James Tauber : GNT Verse Coverage Statistics

It is fairly common, in the context of learning vocabulary for a particular corpus like the Greek New Testament, to talk about what proportion of the text one could read if one learnt the top N words.

I even produced such a table for the GNT back in 1996—see New Testament Vocabulary Count Statistics (via Internet Archive's Wayback Machine).

But these sort of numbers are highly misleading because they don't tell you what proportion of sentences (or as a rough proxy in the GNT case: verses) you could read, only what proportion of words.

Reading theorists have suggested that you need to know 95% of the vocabulary of a sentence to comprehend it. So a more interesting list of statistics would be how many verses can one understand 95% of the vocab of if one know a certain number of words. Of course, there's a lot more to reading comprehension than knowing the vocab. But it was enough for me to decide to write some code yesterday afternoon to run against my MorphGNT database.

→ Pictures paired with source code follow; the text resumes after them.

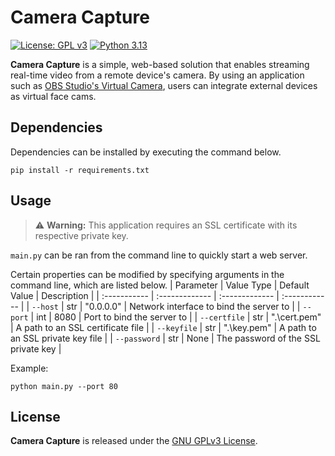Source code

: # Camera Capture
[![License: GPL v3](https://img.shields.io/badge/License-GPLv3-blue.svg)](https://www.gnu.org/licenses/gpl-3.0.en.html)
[![Python 3.13](https://img.shields.io/badge/python-3.13-blue.svg)](https://www.python.org/)

**Camera Capture** is a simple, web-based solution that enables streaming real-time video from a remote device's camera. By using an application such as [OBS Studio's Virtual Camera](https://obsproject.com/), users can integrate external devices as virtual face cams.

## Dependencies
Dependencies can be installed by executing the command below.
```
pip install -r requirements.txt
```

## Usage
> ⚠️ **Warning:** This application requires an SSL certificate with its respective private key.

`main.py` can be ran from the command line to quickly start a web server.

Certain properties can be modified by specifying arguments in the command line, which are listed below.
| Parameter | Value Type | Default Value | Description |
| :----------- | :------------- | :------------- | :------------ |
| `--host` | str | "0.0.0.0" | Network interface to bind the server to |
| `--port` | int | 8080 | Port to bind the server to |
| `--certfile` | str | ".\cert.pem" | A path to an SSL certificate file |
| `--keyfile` | str | ".\key.pem" | A path to an SSL private key file |
| `--password` | str | None | The password of the SSL private key |

Example:
```
python main.py --port 80
```
 ## License
 **Camera Capture** is released under the [GNU GPLv3 License](https://www.gnu.org/licenses/gpl-3.0.en.html).
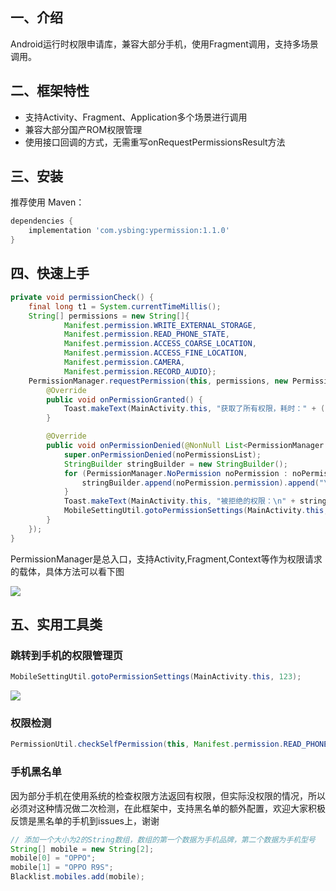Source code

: ## 一、介绍
Android运行时权限申请库，兼容大部分手机，使用Fragment调用，支持多场景调用。

## 二、框架特性
* 支持Activity、Fragment、Application多个场景进行调用
* 兼容大部分国产ROM权限管理
* 使用接口回调的方式，无需重写onRequestPermissionsResult方法

## 三、安装
推荐使用 Maven：
``` gradle
dependencies {
    implementation 'com.ysbing:ypermission:1.1.0'
}
```

## 四、快速上手
``` java
private void permissionCheck() {
    final long t1 = System.currentTimeMillis();
    String[] permissions = new String[]{
            Manifest.permission.WRITE_EXTERNAL_STORAGE,
            Manifest.permission.READ_PHONE_STATE,
            Manifest.permission.ACCESS_COARSE_LOCATION,
            Manifest.permission.ACCESS_FINE_LOCATION,
            Manifest.permission.CAMERA,
            Manifest.permission.RECORD_AUDIO};
    PermissionManager.requestPermission(this, permissions, new PermissionManager.PermissionsListener() {
        @Override
        public void onPermissionGranted() {
            Toast.makeText(MainActivity.this, "获取了所有权限，耗时：" + (System.currentTimeMillis() - t1), Toast.LENGTH_LONG).show();
        }

        @Override
        public void onPermissionDenied(@NonNull List<PermissionManager.NoPermission> noPermissionsList) {
            super.onPermissionDenied(noPermissionsList);
            StringBuilder stringBuilder = new StringBuilder();
            for (PermissionManager.NoPermission noPermission : noPermissionsList) {
                stringBuilder.append(noPermission.permission).append("\n");
            }
            Toast.makeText(MainActivity.this, "被拒绝的权限：\n" + stringBuilder.toString(), Toast.LENGTH_LONG).show();
            MobileSettingUtil.gotoPermissionSettings(MainActivity.this, 123);
        }
    });
}
```
PermissionManager是总入口，支持Activity,Fragment,Context等作为权限请求的载体，具体方法可以看下图

![](https://github.com/ysbing/YPermission/wiki/assets/img_PermissionManager.png)

## 五、实用工具类
### 跳转到手机的权限管理页

``` java
MobileSettingUtil.gotoPermissionSettings(MainActivity.this, 123);
```

![](https://github.com/ysbing/YPermission/wiki/assets/img_MobileSettingUtil.png)
### 权限检测

``` java
PermissionUtil.checkSelfPermission(this, Manifest.permission.READ_PHONE_STATE);
```
### 手机黑名单
因为部分手机在使用系统的检查权限方法返回有权限，但实际没权限的情况，所以必须对这种情况做二次检测，在此框架中，支持黑名单的额外配置，欢迎大家积极反馈是黑名单的手机到issues上，谢谢

``` java
// 添加一个大小为2的String数组，数组的第一个数据为手机品牌，第二个数据为手机型号
String[] mobile = new String[2];
mobile[0] = "OPPO";
mobile[1] = "OPPO R9S";
Blacklist.mobiles.add(mobile);
```
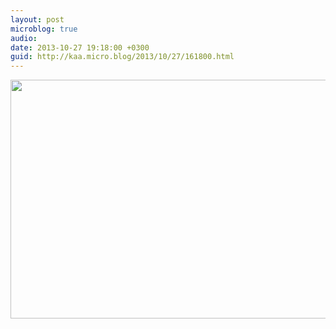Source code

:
 ```yaml
---
layout: post
microblog: true
audio: 
date: 2013-10-27 19:18:00 +0300
guid: http://kaa.micro.blog/2013/10/27/161800.html
---
```

<img src="https://micro.kaa.bz/uploads/2018/8e1d6ee226.jpg" alt="" width="840" height="382" class="alignnone size-full wp-image-995" />
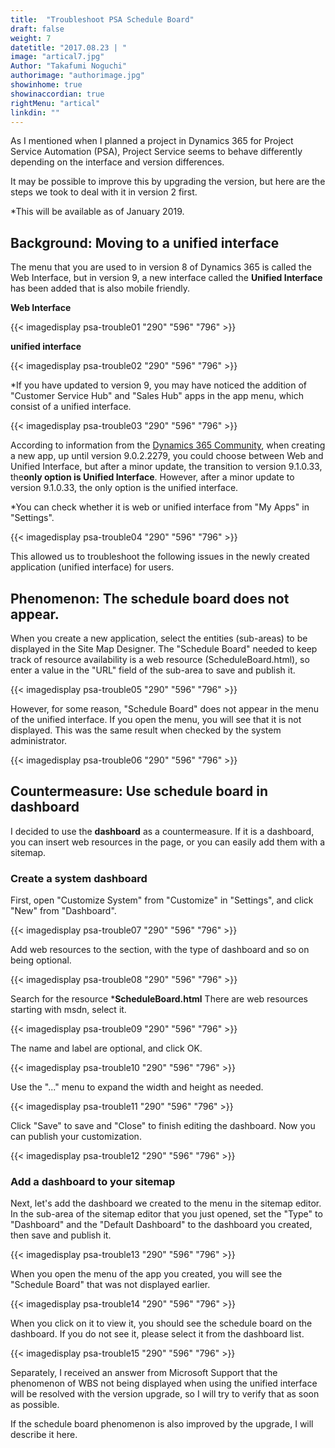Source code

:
```yaml
---
title:  "Troubleshoot PSA Schedule Board"
draft: false
weight: 7
datetitle: "2017.08.23 | "
image: "artical7.jpg"
Author: "Takafumi Noguchi"
authorimage: "authorimage.jpg"
showinhome: true
showinaccordian: true
rightMenu: "artical"
linkdin: ""
---
```

<!-- Intro  -->
As I mentioned when I planned a project in Dynamics 365 for Project Service Automation (PSA), Project Service seems to behave differently depending on the interface and version differences.

It may be possible to improve this by upgrading the version, but here are the steps we took to deal with it in version 2 first.

*This will be available as of January 2019.


## Background: Moving to a unified interface
The menu that you are used to in version 8 of Dynamics 365 is called the Web Interface, but in version 9, a new interface called the **Unified Interface** has been added that is also mobile friendly.

<!-- Center -->
**Web Interface**
<!-- Image= psa-trouble01.png -->
{{< imagedisplay psa-trouble01 "290" "596" "796" >}}

**unified interface**
<!-- Image= psa-trouble02.png -->
{{< imagedisplay psa-trouble02 "290" "596" "796" >}}


*If you have updated to version 9, you may have noticed the addition of "Customer Service Hub" and "Sales Hub" apps in the app menu, which consist of a unified interface.
<!-- Image= psa-trouble03.png -->
{{< imagedisplay psa-trouble03 "290" "596" "796" >}}


According to information from the [Dynamics 365 Community](https://community.dynamics.com/crm/b/bringyourcode2life/posts/dynamics-365-app-designer-web-interface-is-going-to-be-already-deprecated), when creating a new app, up until version 9.0.2.2279, you could choose between Web and Unified Interface, but after a minor update, the transition to version 9.1.0.33, the**only option is Unified Interface**. However, after a minor update to version 9.1.0.33, the only option is the unified interface.

*You can check whether it is web or unified interface from "My Apps" in "Settings".
<!-- Image= psa-trouble04.png -->
{{< imagedisplay psa-trouble04 "290" "596" "796" >}}


This allowed us to troubleshoot the following issues in the newly created application (unified interface) for users.

## Phenomenon: The schedule board does not appear.
When you create a new application, select the entities (sub-areas) to be displayed in the Site Map Designer. The "Schedule Board" needed to keep track of resource availability is a web resource (ScheduleBoard.html), so enter a value in the "URL" field of the sub-area to save and publish it.
<!-- Image= psa-trouble05.png -->
{{< imagedisplay psa-trouble05 "290" "596" "796" >}}


However, for some reason, "Schedule Board" does not appear in the menu of the unified interface.
If you open the menu, you will see that it is not displayed. This was the same result when checked by the system administrator.
<!-- Image= psa-trouble06.png -->
{{< imagedisplay psa-trouble06 "290" "596" "796" >}}


## Countermeasure: Use schedule board in dashboard
I decided to use the **dashboard** as a countermeasure.
If it is a dashboard, you can insert web resources in the page, or you can easily add them with a sitemap.

### Create a system dashboard
First, open "Customize System" from "Customize" in "Settings", and click "New" from "Dashboard".
<!-- Image= psa-trouble07.png -->
{{< imagedisplay psa-trouble07 "290" "596" "796" >}}


Add web resources to the section, with the type of dashboard and so on being optional.
<!-- Image= psa-trouble08.png -->
{{< imagedisplay psa-trouble08 "290" "596" "796" >}}


Search for the resource ***ScheduleBoard.html** There are web resources starting with msdn, select it.
<!-- Image= psa-trouble09.png -->
{{< imagedisplay psa-trouble09 "290" "596" "796" >}}


The name and label are optional, and click OK.
<!-- Image= psa-trouble10.png -->
{{< imagedisplay psa-trouble10 "290" "596" "796" >}}


Use the "..." menu to expand the width and height as needed.
<!-- Image= psa-trouble11.png -->
{{< imagedisplay psa-trouble11 "290" "596" "796" >}}


Click "Save" to save and "Close" to finish editing the dashboard. Now you can publish your customization.
<!-- Image= psa-trouble12.png -->
{{< imagedisplay psa-trouble12 "290" "596" "796" >}}


### Add a dashboard to your sitemap
Next, let's add the dashboard we created to the menu in the sitemap editor. In the sub-area of the sitemap editor that you just opened, set the "Type" to "Dashboard" and the "Default Dashboard" to the dashboard you created, then save and publish it.
<!-- Image= psa-trouble13.png -->
{{< imagedisplay psa-trouble13 "290" "596" "796" >}}


When you open the menu of the app you created, you will see the "Schedule Board" that was not displayed earlier.
<!-- Image= psa-trouble14.png -->
{{< imagedisplay psa-trouble14 "290" "596" "796" >}}


When you click on it to view it, you should see the schedule board on the dashboard. If you do not see it, please select it from the dashboard list.
<!-- Image= psa-trouble15.png -->
{{< imagedisplay psa-trouble15 "290" "596" "796" >}}


Separately, I received an answer from Microsoft Support that the phenomenon of WBS not being displayed when using the unified interface will be resolved with the version upgrade, so I will try to verify that as soon as possible.

If the schedule board phenomenon is also improved by the upgrade, I will describe it here.     
&nbsp;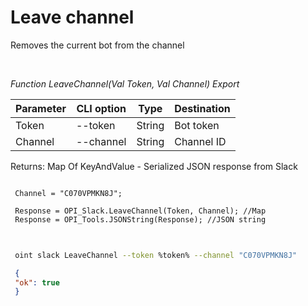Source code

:﻿---
sidebar_position: 10
---

# Leave channel
 Removes the current bot from the channel




<br/>


*Function LeaveChannel(Val Token, Val Channel) Export*

 | Parameter | CLI option | Type | Destination |
 |-|-|-|-|
 | Token | --token | String | Bot token |
 | Channel | --channel | String | Channel ID |

 
 Returns: Map Of KeyAndValue - Serialized JSON response from Slack


```bsl title="Code example"
 
 Channel = "C070VPMKN8J";
 
 Response = OPI_Slack.LeaveChannel(Token, Channel); //Map
 Response = OPI_Tools.JSONString(Response); //JSON string
 
```
	


```sh title="CLI command example"
 
 oint slack LeaveChannel --token %token% --channel "C070VPMKN8J"

```

```json title="Result"
 {
 "ok": true
 }
```
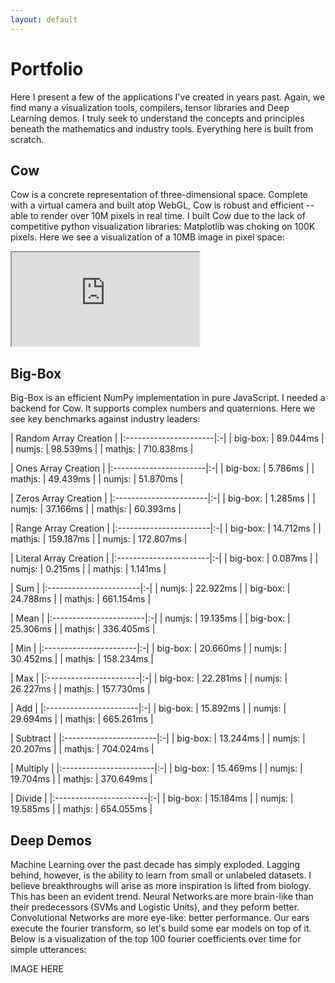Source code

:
 ```yaml
---
layout: default
---
```


# Portfolio

Here I present a few of the applications I've created in years past. Again,
we find many a visualization tools, compilers, tensor libraries and Deep Learning demos. I truly seek to understand the concepts and principles beneath the mathematics and industry tools. Everything here is built from scratch.

## Cow

Cow is a concrete representation of three-dimensional space. Complete with a virtual camera and built atop WebGL, Cow is robust and efficient -- able to render over 10M pixels in real time. I built Cow due to the lack of competitive python visualization libraries: Matplotlib was choking on 100K pixels. Here we see a visualization of a 10MB image in pixel space:

<iframe src="https://bb-labs.github.io/monet/"></iframe>

## Big-Box

Big-Box is an efficient NumPy implementation in pure JavaScript. I needed a backend for Cow. It supports complex numbers and quaternions. Here we see key benchmarks against industry leaders:


| Random Array Creation |
|:----------------------|:-|
| big-box:              | 89.044ms |
| numjs:                | 98.539ms |
| mathjs:               | 710.838ms |

| Ones Array Creation    |
|:-----------------------|:-|
| big-box:               | 5.786ms |
| mathjs:                | 49.439ms |
| numjs:                 | 51.870ms |

| Zeros Array Creation   |
|:-----------------------|:-|
| big-box:               | 1.285ms |
| numjs:                 | 37.166ms |
| mathjs:                | 60.393ms |

| Range Array Creation   |
|:-----------------------|:-|
| big-box:               | 14.712ms |
| mathjs:                | 159.187ms |
| numjs:                 | 172.807ms |

| Literal Array Creation |
|:-----------------------|:-|
| big-box:               | 0.087ms |
| numjs:                 | 0.215ms |
| mathjs:                | 1.141ms |

| Sum                    |
|:-----------------------|:-|
| numjs:                 | 22.922ms |
| big-box:               | 24.788ms |
| mathjs:                | 661.154ms |

| Mean                  |
|:-----------------------|:-|
| numjs:                 | 19.135ms |
| big-box:               | 25.306ms |
| mathjs:                | 336.405ms |

| Min                    |
|:-----------------------|:-|
| big-box:               | 20.660ms |
| numjs:                 | 30.452ms |
| mathjs:                | 158.234ms |

| Max                    |
|:-----------------------|:-|
| big-box:               | 22.281ms |
| numjs:                 | 26.227ms |
| mathjs:                | 157.730ms |

| Add                    |
|:-----------------------|:-|
| big-box:               | 15.892ms |
| numjs:                 | 29.694ms |
| mathjs:                | 665.261ms |

| Subtract               |
|:-----------------------|:-|
| big-box:               | 13.244ms |
| numjs:                 | 20.207ms |
| mathjs:                | 704.024ms |

| Multiply               |
|:-----------------------|:-|
| big-box:               | 15.469ms |
| numjs:                 | 19.704ms |
| mathjs:                | 370.649ms |

| Divide                 |
|:-----------------------|:-|
| big-box:               | 15.184ms |
| numjs:                 | 19.585ms |
| mathjs:                | 654.055ms |



## Deep Demos

Machine Learning over the past decade has simply exploded. Lagging behind, however, is the ability to learn from small or unlabeled datasets. I believe breakthroughs will arise as more inspiration is lifted from biology. This has been an evident trend. Neural Networks are more brain-like than their predecessors (SVMs and Logistic Units), and they peform better. Convolutional Networks are more eye-like: better performance. Our ears execute the fourier transform, so let's build some ear models on top of it. Below is a visualization of the top 100 fourier coefficients over time for simple utterances:

IMAGE HERE
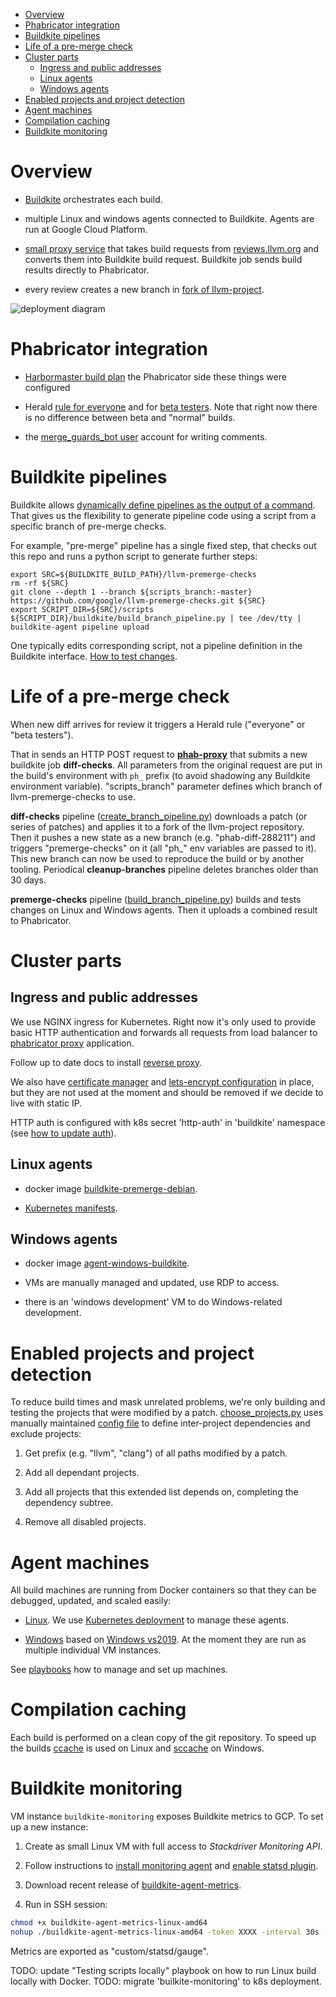 - [Overview](#overview)
- [Phabricator integration](#phabricator-integration)
- [Buildkite pipelines](#buildkite-pipelines)
- [Life of a pre-merge check](#life-of-a-pre-merge-check)
- [Cluster parts](#cluster-parts)
  * [Ingress and public addresses](#ingress-and-public-addresses)
  * [Linux agents](#linux-agents)
  * [Windows agents](#windows-agents)
- [Enabled projects and project detection](#enabled-projects-and-project-detection)
- [Agent machines](#agent-machines)
- [Compilation caching](#compilation-caching)
- [Buildkite monitoring](#buildkite-monitoring)

# Overview

- [Buildkite](https://buildkite.com/llvm-project) orchestrates each build.

- multiple Linux and windows agents connected to Buildkite. Agents are run at
Google Cloud Platform.

- [small proxy service](/phabricator-proxy) that takes build requests from
[reviews.llvm.org](http://reviews.llvm.org) and converts them into Buildkite
build request. Buildkite job sends build results directly to Phabricator.

- every review creates a new branch in [fork of
llvm-project](https://github.com/llvm-premerge-tests/llvm-project).

![deployment diagram](http://www.plantuml.com/plantuml/proxy?src=https://raw.githubusercontent.com/google/llvm-premerge-checks/master/docs/deployment.plantuml)

# Phabricator integration

- [Harbormaster build plan](https://reviews.llvm.org/harbormaster/plan/5) the
Phabricator side these things were configured

- Herald [rule for everyone](https://reviews.llvm.org/H576) and for [beta
testers](https://reviews.llvm.org/H511). Note that right now there is no
difference between beta and "normal" builds.
  
- the [merge_guards_bot user](https://reviews.llvm.org/p/merge_guards_bot/)
account for writing comments.

# Buildkite pipelines

Buildkite allows [dynamically define pipelines as the output of a
command](https://buildkite.com/docs/pipelines/defining-steps#dynamic-pipelines).
That gives us the flexibility to generate pipeline code using a script from a
specific branch of pre-merge checks.

For example, "pre-merge" pipeline has a single fixed step, that checks out this
repo and runs a python script to generate further steps:

```shell script
export SRC=${BUILDKITE_BUILD_PATH}/llvm-premerge-checks
rm -rf ${SRC}
git clone --depth 1 --branch ${scripts_branch:-master} https://github.com/google/llvm-premerge-checks.git ${SRC}
export SCRIPT_DIR=${SRC}/scripts
${SCRIPT_DIR}/buildkite/build_branch_pipeline.py | tee /dev/tty | buildkite-agent pipeline upload
```

One typically edits corresponding script, not a pipeline definition in the
Buildkite interface. [How to test
changes](playbooks.md#testing-changes-before-merging).

# Life of a pre-merge check

When new diff arrives for review it triggers a Herald rule ("everyone" or "beta
testers").

That in sends an HTTP POST request to [**phab-proxy**](../phabricator-proxy)
that submits a new buildkite job **diff-checks**. All parameters from the
original request are put in the build's environment with `ph_` prefix (to avoid
shadowing any Buildkite environment variable). "scripts_branch" parameter
defines which branch of llvm-premerge-checks to use.

**diff-checks** pipeline
([create_branch_pipeline.py](../scripts/buildkite/create_branch_pipeline.py))
downloads a patch (or series of patches) and applies it to a fork of the
llvm-project repository. Then it pushes a new state as a new branch (e.g.
"phab-diff-288211") and triggers "premerge-checks" on it (all "ph_" env
variables are passed to it). This new branch can now be used to reproduce the
build or by another tooling. Periodical **cleanup-branches** pipeline deletes
branches older than 30 days.

**premerge-checks** pipeline
([build_branch_pipeline.py](../scripts/buildkite/build_branch_pipeline.py))
builds and tests changes on Linux and Windows agents. Then it uploads a
combined result to Phabricator.

# Cluster parts

## Ingress and public addresses

We use NGINX ingress for Kubernetes. Right now it's only used to provide basic
HTTP authentication and forwards all requests from load balancer to
[phabricator proxy](../phabricator-proxy) application.

Follow up to date docs to install [reverse
proxy](https://kubernetes.github.io/ingress-nginx/deploy/#gce-gke).
 
We also have [certificate manager](
http://docs.cert-manager.io/en/latest/getting-started/install/kubernetes.html) and 
[lets-encrypt configuration](../kubernetes/cert-issuer.yaml) in place, but they are
not used at the moment and should be removed if we decide to live with static IP.

HTTP auth is configured with k8s secret 'http-auth' in 'buildkite' namespace 
(see [how to update auth](playbooks.md#update-http-auth-credentials)).

## Linux agents

- docker image [buildkite-premerge-debian](../containers/buildkite-premerge-debian).

- [Kubernetes manifests](../kubernetes/buildkite).

## Windows agents

- docker image [agent-windows-buildkite](../containers/agent-windows-buildkite).

- VMs are manually managed and updated, use RDP to access.

- there is an 'windows development' VM to do Windows-related development.

# Enabled projects and project detection

To reduce build times and mask unrelated problems, we're only building and
testing the projects that were modified by a patch.
[choose_projects.py](../scripts/choose_projects.py) uses manually maintained
[config file](../scripts/llvm-dependencies.yaml) to define inter-project
dependencies and exclude projects:

1. Get prefix (e.g. "llvm", "clang") of all paths modified by a patch.

1. Add all dependant projects.

1. Add all projects that this extended list depends on, completing the
dependency subtree.

1. Remove all disabled projects.

# Agent machines

All build machines are running from Docker containers so that they can be
debugged, updated, and scaled easily:

- [Linux](../containers/buildkite-premerge-debian/Dockerfile). We use
[Kubernetes deployment](../kubernetes/buildkite) to manage these agents.
  
- [Windows](../containers/agent-windows-buildkite/Dockerfile) based on [Windows
vs2019](../containers/agent-windows-vs2019). At the moment they are run as
multiple individual VM instances.
  
See [playbooks](playbooks.md) how to manage and set up machines.

# Compilation caching

Each build is performed on a clean copy of the git repository. To speed up the
builds [ccache](https://ccache.dev/) is used on Linux and
[sccache](https://github.com/mozilla/sccache) on Windows.

# Buildkite monitoring

VM instance `buildkite-monitoring` exposes Buildkite metrics to GCP.
To set up a new instance:

1. Create as small Linux VM with full access to *Stackdriver Monitoring API*.

1. Follow instructions to [install monitoring
agent](https://cloud.google.com/monitoring/agent/install-agent) and [enable
statsd plugin](https://cloud.google.com/monitoring/agent/plugins/statsd).

1. Download recent release of
[buildkite-agent-metrics](https://github.com/buildkite/buildkite-agent-metrics/releases).

1. Run in SSH session:
```bash
chmod +x buildkite-agent-metrics-linux-amd64
nohup ./buildkite-agent-metrics-linux-amd64 -token XXXX -interval 30s -backend statsd &
```

Metrics are exported as "custom/statsd/gauge".

TODO: update "Testing scripts locally" playbook on how to run Linux build locally with Docker.
TODO: migrate 'builkite-monitoring' to k8s deployment.
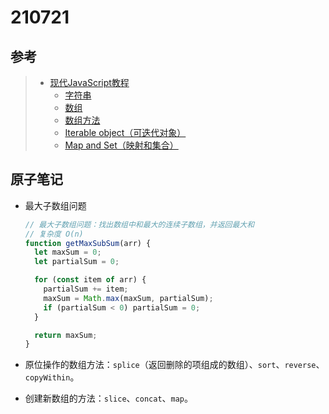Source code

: # 210721

## 参考

> - [现代JavaScript教程](https://zh.javascript.info/)
>   - [字符串](https://zh.javascript.info/string)
>   - [数组](https://zh.javascript.info/array)
>   - [数组方法](https://zh.javascript.info/array-methods)
>   - [Iterable object（可迭代对象）](https://zh.javascript.info/iterable)
>   - [Map and Set（映射和集合）](https://zh.javascript.info/map-set)
>

## 原子笔记

- 最大子数组问题

  ```javascript
  // 最大子数组问题：找出数组中和最大的连续子数组，并返回最大和
  // 复杂度 O(n)
  function getMaxSubSum(arr) {
    let maxSum = 0;
    let partialSum = 0;
  
    for (const item of arr) {
      partialSum += item;
      maxSum = Math.max(maxSum, partialSum);
      if (partialSum < 0) partialSum = 0;
    }
  
    return maxSum;
  }
  ```

- 原位操作的数组方法：`splice`（返回删除的项组成的数组）、`sort`、`reverse`、`copyWithin`。
- 创建新数组的方法：`slice`、`concat`、`map`。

To first of all give you a flavour in the specific before moving to the final numbers, consider John 3.16, which is, from a vocabulary point of view, a very easy verse to read.

To be able to read 50% of it, you only need to know the top 28 lexemes in the GNT. To read 75% you only need the top 85 (up to κόσμος). With the top 204 lexemes, you can read 90% of the verse and only a few more: up to 236 (αἰώνιος) gives you the 95%. The only word you would not have come across learning the top 236 words would be μονογενής but even that is in the top 1,200.

This example does highlight some of the shortcomings of this sort of analysis. There's no consideration of necessary knowledge of morphology, syntax, idioms, etc. Nor for the fact that the meaning of something like μονογενής is fairly easy to guess from knowledge of more common words. But I still think it's much more useful than the pure word coverage statistics I linked to earlier.

So let's actually run the numbers on the complete GNT. If you know the top N words, how many verses could you understand 50% of, 75%, 90% or 95% of...

vocab / coverage	any	50%	75%	90%	95%	100%
100	99.9%	91.3%	24.4%	2.1%	0.6%	0.4%
200	99.9%	96.9%	51.8%	9.8%	3.4%	2.5%
500	99.9%	99.1%	82.3%	36.5%	18.0%	13.9%
1,000	100.0%	99.7%	93.6%	62.3%	37.3%	30.1%
1,500	100.0%	99.8%	97.2%	76.3%	53.5%	44.8%
2,000	100.0%	99.9%	98.4%	85.1%	65.5%	56.5%
3,000	100.0%	100.0%	99.4%	93.6%	81.0%	74.1%
4,000	100.0%	100.0%	99.7%	97.4%	90.0%	85.5%
5,000	100.0%	100.0%	100.0%	99.4%	96.5%	94.5%
all	100.0%	100.0%	100.0%	100.0%	100.0%	100.0%

What this means is purely from a vocabulary point of view if you knew the top 1000 lexemes, then 37.3% of verses in the GNT would be 95% familiar to you.

I should emphasis that learning vocabulary in frequency order isn't necessarily the fastest way to get this proportion of readable verses up. I blogged about this fact three years ago, see Programmed Vocabulary Learning as a Travelling Salesman Problem, for example.